## Dataset records
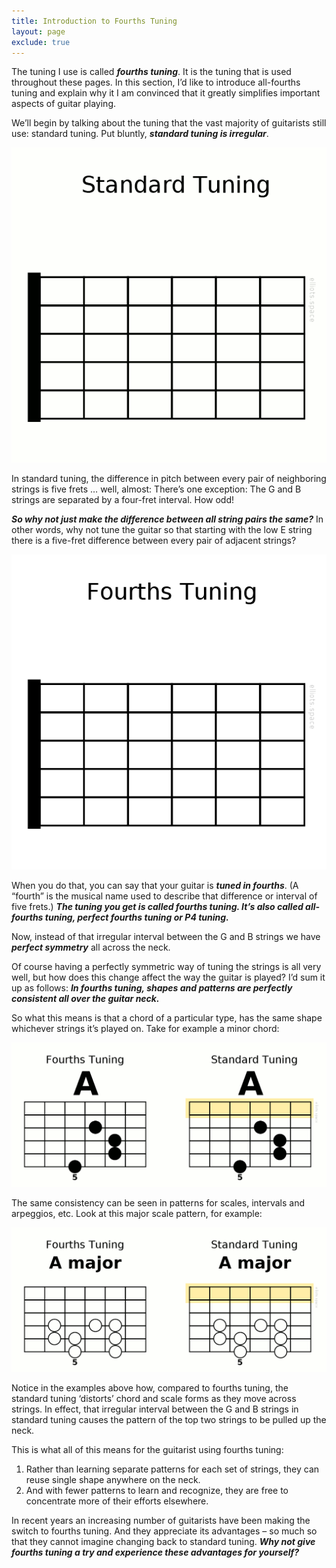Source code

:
 ```yaml
---
title: Introduction to Fourths Tuning
layout: page
exclude: true
---
```

The tuning I use is called ***fourths tuning***. It is the tuning that is used throughout these pages. In this section, I’d like to introduce all-fourths tuning and explain why it I am convinced that it greatly simplifies important aspects of guitar playing.

We’ll begin by talking about the tuning that the vast majority of guitarists still use: standard tuning. Put bluntly, ***standard tuning is irregular***.

<img src="images/tuneup_standard.gif"/>

In standard tuning, the difference in pitch between every pair of neighboring strings is five frets … well, almost: There’s one exception: The G and B strings are separated by a four-fret interval. How odd!

***So why not just make the difference between all string pairs the same?*** In other words, why not tune the guitar so that starting with the low E string there is a five-fret difference between every pair of adjacent strings?

<img src="images/tuneup_fourths.gif"/>

When you do that, you can say that your guitar is ***tuned in fourths***. (A “fourth” is the musical name used to describe that difference or interval of five frets.) ***The tuning you get is called fourths tuning. It’s also called all-fourths tuning, perfect fourths tuning or P4 tuning.***

Now, instead of that irregular interval between the G and B strings we have ***perfect symmetry*** all across the neck.

Of course having a perfectly symmetric way of tuning the strings is all very well, but how does this change affect the way the guitar is played? I’d sum it up as follows: ***In fourths tuning, shapes and patterns are perfectly consistent all over the guitar neck.***

So what this means is that a chord of a particular type, has the same shape whichever strings it’s played on. Take for example a minor chord:

<img src="images/chord_shapes_comparison.gif"/>

The same consistency can be seen in patterns for scales, intervals and arpeggios, etc. Look at this major scale pattern, for example:

<img src="images/scales_comparison.gif"/>

Notice in the examples above how, compared to fourths tuning, the standard tuning ‘distorts’ chord and scale forms as they move across strings. In effect, that irregular interval between the G and B strings in standard tuning causes the pattern of the top two strings to be pulled up the neck.

This is what all of this means for the guitarist using fourths tuning:

1. Rather than learning separate patterns for each set of strings, they can reuse single shape anywhere on the neck.
2. And with fewer patterns to learn and recognize, they are free to concentrate more of their efforts elsewhere.

In recent years an increasing number of guitarists have been making the switch to fourths tuning. And they appreciate its advantages – so much so that they cannot imagine changing back to standard tuning. ***Why not give fourths tuning a try and experience these advantages for yourself?***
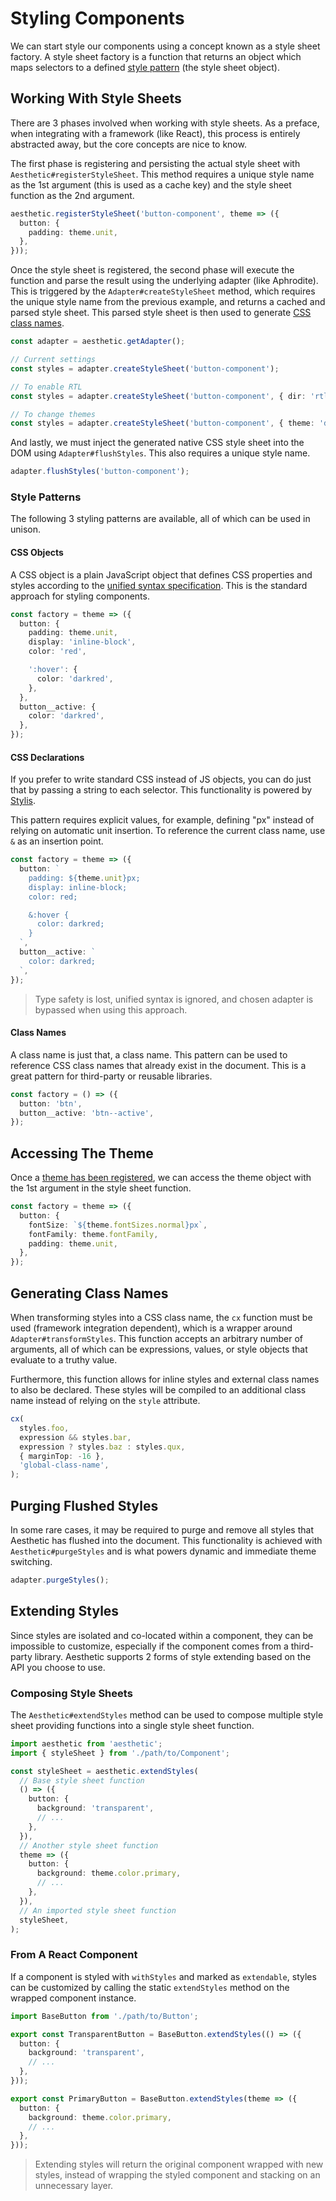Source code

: # Styling Components

We can start style our components using a concept known as a style sheet factory. A style sheet
factory is a function that returns an object which maps selectors to a defined
[style pattern](#style-patterns) (the style sheet object).

## Working With Style Sheets

There are 3 phases involved when working with style sheets. As a preface, when integrating with a
framework (like React), this process is entirely abstracted away, but the core concepts are nice to
know.

The first phase is registering and persisting the actual style sheet with
`Aesthetic#registerStyleSheet`. This method requires a unique style name as the 1st argument (this
is used as a cache key) and the style sheet function as the 2nd argument.

```ts
aesthetic.registerStyleSheet('button-component', theme => ({
  button: {
    padding: theme.unit,
  },
}));
```

Once the style sheet is registered, the second phase will execute the function and parse the result
using the underlying adapter (like Aphrodite). This is triggered by the `Adapter#createStyleSheet`
method, which requires the unique style name from the previous example, and returns a cached and
parsed style sheet. This parsed style sheet is then used to generate
[CSS class names](#generating-class-names).

```ts
const adapter = aesthetic.getAdapter();

// Current settings
const styles = adapter.createStyleSheet('button-component');

// To enable RTL
const styles = adapter.createStyleSheet('button-component', { dir: 'rtl' });

// To change themes
const styles = adapter.createStyleSheet('button-component', { theme: 'dark' });
```

And lastly, we must inject the generated native CSS style sheet into the DOM using
`Adapter#flushStyles`. This also requires a unique style name.

```ts
adapter.flushStyles('button-component');
```

### Style Patterns

The following 3 styling patterns are available, all of which can be used in unison.

#### CSS Objects

A CSS object is a plain JavaScript object that defines CSS properties and styles according to the
[unified syntax specification](./unified). This is the standard approach for styling components.

```ts
const factory = theme => ({
  button: {
    padding: theme.unit,
    display: 'inline-block',
    color: 'red',

    ':hover': {
      color: 'darkred',
    },
  },
  button__active: {
    color: 'darkred',
  },
});
```

#### CSS Declarations

If you prefer to write standard CSS instead of JS objects, you can do just that by passing a string
to each selector. This functionality is powered by [Stylis](https://github.com/thysultan/stylis.js).

This pattern requires explicit values, for example, defining "px" instead of relying on automatic
unit insertion. To reference the current class name, use `&` as an insertion point.

```ts
const factory = theme => ({
  button: `
    padding: ${theme.unit}px;
    display: inline-block;
    color: red;

    &:hover {
      color: darkred;
    }
  `,
  button__active: `
    color: darkred;
  `,
});
```

> Type safety is lost, unified syntax is ignored, and chosen adapter is bypassed when using this
> approach.

#### Class Names

A class name is just that, a class name. This pattern can be used to reference CSS class names that
already exist in the document. This is a great pattern for third-party or reusable libraries.

```ts
const factory = () => ({
  button: 'btn',
  button__active: 'btn--active',
});
```

## Accessing The Theme

Once a [theme has been registered](./theme.md), we can access the theme object with the 1st argument
in the style sheet function.

```ts
const factory = theme => ({
  button: {
    fontSize: `${theme.fontSizes.normal}px`,
    fontFamily: theme.fontFamily,
    padding: theme.unit,
  },
});
```

## Generating Class Names

When transforming styles into a CSS class name, the `cx` function must be used (framework
integration dependent), which is a wrapper around `Adapter#transformStyles`. This function accepts
an arbitrary number of arguments, all of which can be expressions, values, or style objects that
evaluate to a truthy value.

Furthermore, this function allows for inline styles and external class names to also be declared.
These styles will be compiled to an additional class name instead of relying on the `style`
attribute.

```ts
cx(
  styles.foo,
  expression && styles.bar,
  expression ? styles.baz : styles.qux,
  { marginTop: -16 },
  'global-class-name',
);
```

## Purging Flushed Styles

In some rare cases, it may be required to purge and remove all styles that Aesthetic has flushed
into the document. This functionality is achieved with `Aesthetic#purgeStyles` and is what powers
dynamic and immediate theme switching.

```ts
adapter.purgeStyles();
```

## Extending Styles

Since styles are isolated and co-located within a component, they can be impossible to customize,
especially if the component comes from a third-party library. Aesthetic supports 2 forms of style
extending based on the API you choose to use.

### Composing Style Sheets

The `Aesthetic#extendStyles` method can be used to compose multiple style sheet providing functions
into a single style sheet function.

```ts
import aesthetic from 'aesthetic';
import { styleSheet } from './path/to/Component';

const styleSheet = aesthetic.extendStyles(
  // Base style sheet function
  () => ({
    button: {
      background: 'transparent',
      // ...
    },
  }),
  // Another style sheet function
  theme => ({
    button: {
      background: theme.color.primary,
      // ...
    },
  }),
  // An imported style sheet function
  styleSheet,
);
```

### From A React Component

If a component is styled with `withStyles` and marked as `extendable`, styles can be customized by
calling the static `extendStyles` method on the wrapped component instance.

```ts
import BaseButton from './path/to/Button';

export const TransparentButton = BaseButton.extendStyles(() => ({
  button: {
    background: 'transparent',
    // ...
  },
}));

export const PrimaryButton = BaseButton.extendStyles(theme => ({
  button: {
    background: theme.color.primary,
    // ...
  },
}));
```

> Extending styles will return the original component wrapped with new styles, instead of wrapping
> the styled component and stacking on an unnecessary layer.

## Your goal
Type the material out again exactly. Skip the pictures.

## Output of the task
Source code

:
 ```yaml
---
title: Introduction to Fourths Tuning
layout: page
exclude: true
---
```

The tuning I use is called ***fourths tuning***. It is the tuning that is used throughout these pages. In this section, I’d like to introduce all-fourths tuning and explain why it I am convinced that it greatly simplifies important aspects of guitar playing.

We’ll begin by talking about the tuning that the vast majority of guitarists still use: standard tuning. Put bluntly, ***standard tuning is irregular***.

<img src="images/tuneup_standard.gif"/>

In standard tuning, the difference in pitch between every pair of neighboring strings is five frets … well, almost: There’s one exception: The G and B strings are separated by a four-fret interval. How odd!

***So why not just make the difference between all string pairs the same?*** In other words, why not tune the guitar so that starting with the low E string there is a five-fret difference between every pair of adjacent strings?

<img src="images/tuneup_fourths.gif"/>

When you do that, you can say that your guitar is ***tuned in fourths***. (A “fourth” is the musical name used to describe that difference or interval of five frets.) ***The tuning you get is called fourths tuning. It’s also called all-fourths tuning, perfect fourths tuning or P4 tuning.***

Now, instead of that irregular interval between the G and B strings we have ***perfect symmetry*** all across the neck.

Of course having a perfectly symmetric way of tuning the strings is all very well, but how does this change affect the way the guitar is played? I’d sum it up as follows: ***In fourths tuning, shapes and patterns are perfectly consistent all over the guitar neck.***

So what this means is that a chord of a particular type, has the same shape whichever strings it’s played on. Take for example a minor chord:

<img src="images/chord_shapes_comparison.gif"/>

The same consistency can be seen in patterns for scales, intervals and arpeggios, etc. Look at this major scale pattern, for example:

<img src="images/scales_comparison.gif"/>

Notice in the examples above how, compared to fourths tuning, the standard tuning ‘distorts’ chord and scale forms as they move across strings. In effect, that irregular interval between the G and B strings in standard tuning causes the pattern of the top two strings to be pulled up the neck.

This is what all of this means for the guitarist using fourths tuning:

1. Rather than learning separate patterns for each set of strings, they can reuse single shape anywhere on the neck.
2. And with fewer patterns to learn and recognize, they are free to concentrate more of their efforts elsewhere.

In recent years an increasing number of guitarists have been making the switch to fourths tuning. And they appreciate its advantages – so much so that they cannot imagine changing back to standard tuning. ***Why not give fourths tuning a try and experience these advantages for yourself?***
Source code

: # Styling Components

We can start style our components using a concept known as a style sheet factory. A style sheet
factory is a function that returns an object which maps selectors to a defined
[style pattern](#style-patterns) (the style sheet object).

## Working With Style Sheets

There are 3 phases involved when working with style sheets. As a preface, when integrating with a
framework (like React), this process is entirely abstracted away, but the core concepts are nice to
know.

The first phase is registering and persisting the actual style sheet with
`Aesthetic#registerStyleSheet`. This method requires a unique style name as the 1st argument (this
is used as a cache key) and the style sheet function as the 2nd argument.

```ts
aesthetic.registerStyleSheet('button-component', theme => ({
  button: {
    padding: theme.unit,
  },
}));
```

Once the style sheet is registered, the second phase will execute the function and parse the result
using the underlying adapter (like Aphrodite). This is triggered by the `Adapter#createStyleSheet`
method, which requires the unique style name from the previous example, and returns a cached and
parsed style sheet. This parsed style sheet is then used to generate
[CSS class names](#generating-class-names).

```ts
const adapter = aesthetic.getAdapter();

// Current settings
const styles = adapter.createStyleSheet('button-component');

// To enable RTL
const styles = adapter.createStyleSheet('button-component', { dir: 'rtl' });

// To change themes
const styles = adapter.createStyleSheet('button-component', { theme: 'dark' });
```

And lastly, we must inject the generated native CSS style sheet into the DOM using
`Adapter#flushStyles`. This also requires a unique style name.

```ts
adapter.flushStyles('button-component');
```

### Style Patterns

The following 3 styling patterns are available, all of which can be used in unison.

#### CSS Objects

A CSS object is a plain JavaScript object that defines CSS properties and styles according to the
[unified syntax specification](./unified). This is the standard approach for styling components.

```ts
const factory = theme => ({
  button: {
    padding: theme.unit,
    display: 'inline-block',
    color: 'red',

    ':hover': {
      color: 'darkred',
    },
  },
  button__active: {
    color: 'darkred',
  },
});
```

#### CSS Declarations

If you prefer to write standard CSS instead of JS objects, you can do just that by passing a string
to each selector. This functionality is powered by [Stylis](https://github.com/thysultan/stylis.js).

This pattern requires explicit values, for example, defining "px" instead of relying on automatic
unit insertion. To reference the current class name, use `&` as an insertion point.

```ts
const factory = theme => ({
  button: `
    padding: ${theme.unit}px;
    display: inline-block;
    color: red;

    &:hover {
      color: darkred;
    }
  `,
  button__active: `
    color: darkred;
  `,
});
```

> Type safety is lost, unified syntax is ignored, and chosen adapter is bypassed when using this
> approach.

#### Class Names

A class name is just that, a class name. This pattern can be used to reference CSS class names that
already exist in the document. This is a great pattern for third-party or reusable libraries.

```ts
const factory = () => ({
  button: 'btn',
  button__active: 'btn--active',
});
```

## Accessing The Theme

Once a [theme has been registered](./theme.md), we can access the theme object with the 1st argument
in the style sheet function.

```ts
const factory = theme => ({
  button: {
    fontSize: `${theme.fontSizes.normal}px`,
    fontFamily: theme.fontFamily,
    padding: theme.unit,
  },
});
```

## Generating Class Names

When transforming styles into a CSS class name, the `cx` function must be used (framework
integration dependent), which is a wrapper around `Adapter#transformStyles`. This function accepts
an arbitrary number of arguments, all of which can be expressions, values, or style objects that
evaluate to a truthy value.

Furthermore, this function allows for inline styles and external class names to also be declared.
These styles will be compiled to an additional class name instead of relying on the `style`
attribute.

```ts
cx(
  styles.foo,
  expression && styles.bar,
  expression ? styles.baz : styles.qux,
  { marginTop: -16 },
  'global-class-name',
);
```

## Purging Flushed Styles

In some rare cases, it may be required to purge and remove all styles that Aesthetic has flushed
into the document. This functionality is achieved with `Aesthetic#purgeStyles` and is what powers
dynamic and immediate theme switching.

```ts
adapter.purgeStyles();
```

## Extending Styles

Since styles are isolated and co-located within a component, they can be impossible to customize,
especially if the component comes from a third-party library. Aesthetic supports 2 forms of style
extending based on the API you choose to use.

### Composing Style Sheets

The `Aesthetic#extendStyles` method can be used to compose multiple style sheet providing functions
into a single style sheet function.

```ts
import aesthetic from 'aesthetic';
import { styleSheet } from './path/to/Component';

const styleSheet = aesthetic.extendStyles(
  // Base style sheet function
  () => ({
    button: {
      background: 'transparent',
      // ...
    },
  }),
  // Another style sheet function
  theme => ({
    button: {
      background: theme.color.primary,
      // ...
    },
  }),
  // An imported style sheet function
  styleSheet,
);
```

### From A React Component

If a component is styled with `withStyles` and marked as `extendable`, styles can be customized by
calling the static `extendStyles` method on the wrapped component instance.

```ts
import BaseButton from './path/to/Button';

export const TransparentButton = BaseButton.extendStyles(() => ({
  button: {
    background: 'transparent',
    // ...
  },
}));

export const PrimaryButton = BaseButton.extendStyles(theme => ({
  button: {
    background: theme.color.primary,
    // ...
  },
}));
```

> Extending styles will return the original component wrapped with new styles, instead of wrapping
> the styled component and stacking on an unnecessary layer.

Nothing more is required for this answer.